*** Entries shown Section Begins ***

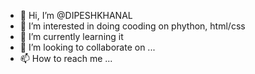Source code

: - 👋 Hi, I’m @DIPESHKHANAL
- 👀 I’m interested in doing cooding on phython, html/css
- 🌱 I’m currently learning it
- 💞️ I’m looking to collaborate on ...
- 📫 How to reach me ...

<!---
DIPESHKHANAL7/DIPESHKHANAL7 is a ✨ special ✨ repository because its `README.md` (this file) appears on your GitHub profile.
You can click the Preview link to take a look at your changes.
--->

*** Entries shown Section Ends ***
*** Entries shown Section Begins ***

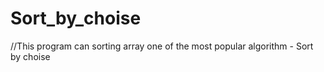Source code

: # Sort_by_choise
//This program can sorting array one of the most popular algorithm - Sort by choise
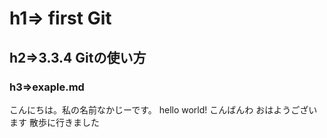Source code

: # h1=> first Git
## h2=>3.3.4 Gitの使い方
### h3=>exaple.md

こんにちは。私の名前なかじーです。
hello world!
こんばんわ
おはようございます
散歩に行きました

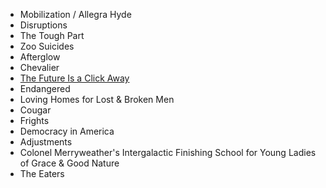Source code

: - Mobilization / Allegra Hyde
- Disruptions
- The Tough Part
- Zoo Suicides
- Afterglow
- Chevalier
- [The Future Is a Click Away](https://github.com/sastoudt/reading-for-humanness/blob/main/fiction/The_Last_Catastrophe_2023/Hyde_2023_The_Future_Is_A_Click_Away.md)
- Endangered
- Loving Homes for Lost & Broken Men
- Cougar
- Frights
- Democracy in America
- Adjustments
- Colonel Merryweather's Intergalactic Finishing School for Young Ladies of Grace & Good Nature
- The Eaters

*** Entries shown Section Ends ***

# [Task brief]
Scan the listing above and identify each line holding the string "your"; copy every such line.

# [Answer for this exercise]
DIPESHKHANAL7/DIPESHKHANAL7 is a ✨ special ✨ repository because its `README.md` (this file) appears on your GitHub profile.
You can click the Preview link to take a look at your changes.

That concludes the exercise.